Xtra VFI smart module switching
A load/efficiency profile for a modern, modular UPS system shows that efficiency remains high for most load values, and only falls significantly once loading drops to 25 percent or less. This means that the 2(N+1) nominal loading of 37.5 percent, while low, still allows full-efficiency operation provided it can be maintained.
Xtra VFI can be used to achieve this ‘load level maintenance’. This mode automatically adjusts the number of active modules to match the current load requirements. Modules that are not needed are switched to standby but remain in a state of readiness, primed to transfer to active double conversion operation if the load increases.
Suppose, for example, the load in Fig.3 falls to 200 kW, or 0.66 x its nominal value. The loading per module drops to 25 percent accordingly. However, Xtra VFI could then switch out one 100 kW module in each UPS while still preserving 2(N+1) redundancy for the reduced load. Meanwhile, utilisation improves back to 200kW/6 modules = 33.33 percent, so the UPS continues supporting the reduced load with not only full redundancy but also full efficiency.
Fig.4 shows the load/efficiency curve for a UPS such as the PowerWAVE 9500DPA operating in double conversion mode; it also shows the benefits of the Xtra VFI mode.
Fig.4: The energy efficiency benefits of the Xtra VFI mode
When the system calculates the module switching needed for maximum efficiency, it allows for the redundancy required. Redundancy levels, as well as highest expected load step, can be user-configured. If a mains failure or alarm occurs, the Xtra VFI mode is automatically deactivated while all modules are returned to active status. Modules can also be rotated between active and standby mode to stabilise aging and ensure that the modules are available when needed.
Finding the optimum solution; a consultative approach
From this article we can see that the optimum UPS solution for any installation depends entirely on its circumstances and priorities. Accordingly, when KUP sales engineers discuss new projects with clients, they take a consultative approach. They find that informal, wide-ranging conversations can be the most productive, as these can surface not only the obvious issues, but others that are less so, yet also important.
Some surprising circumstances can be uncovered. In one example, a small server room hidden away in a basement turned out to be fulfilling a highly critical role, supporting all of its organisation’s business transactions worldwide.
Certainly, a starting-point can be to discuss configurations that will help a client to best balance their expectations of budget, resilience and energy efficiency. Resilience discussions should include allowances for battery autonomy; this could be a few minutes if it’s only needed until a generator can come on line, or may be several hours if it must support the load until utility power is restored.

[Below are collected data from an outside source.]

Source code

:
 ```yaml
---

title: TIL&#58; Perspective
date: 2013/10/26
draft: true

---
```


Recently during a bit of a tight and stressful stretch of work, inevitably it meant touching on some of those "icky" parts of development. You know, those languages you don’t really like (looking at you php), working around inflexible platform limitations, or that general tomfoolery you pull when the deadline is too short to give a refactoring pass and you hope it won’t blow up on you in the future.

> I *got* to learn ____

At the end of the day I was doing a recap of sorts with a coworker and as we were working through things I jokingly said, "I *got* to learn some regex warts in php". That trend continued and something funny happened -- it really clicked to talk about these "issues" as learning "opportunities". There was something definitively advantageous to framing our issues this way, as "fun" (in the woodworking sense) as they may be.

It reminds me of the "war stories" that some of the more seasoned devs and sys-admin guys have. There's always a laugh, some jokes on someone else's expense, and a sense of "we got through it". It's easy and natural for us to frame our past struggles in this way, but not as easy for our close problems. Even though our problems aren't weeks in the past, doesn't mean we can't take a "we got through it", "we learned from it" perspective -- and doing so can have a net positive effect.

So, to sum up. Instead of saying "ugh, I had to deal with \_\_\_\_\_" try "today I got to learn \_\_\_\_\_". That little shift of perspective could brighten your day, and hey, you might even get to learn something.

Additionally, it’s well worth explaining the advisability of installing bypass switches, as these allow UPSs to be maintained or taken off line without interrupting power to the load.
UPS monitoring may also be required; KUP can provide a remote monitoring service as part of their maintenance support package.
A review of strategy for future expansion is also important; the planned location for the UPS may be sufficient for the immediate installation, but will it accommodate future growth, in terms of space, access, and cooling capability?
Any relevant legislation should be considered, whether due to region or industry. Healthcare estates and railway installations have industry-specific legislation as well as general electrical requirements, for example.
Whether embarking on a new-build project or an upgrade to an existing system, UPS system users will benefit greatly from engaging with a supplier such as Kohler Uninterruptible Power. Their advanced modular technology, backed by nationwide technical support and long-term business stability, ensures that their clients achieve an optimally-balanced solution while avoiding the many pitfalls that can otherwise occur during design and operation.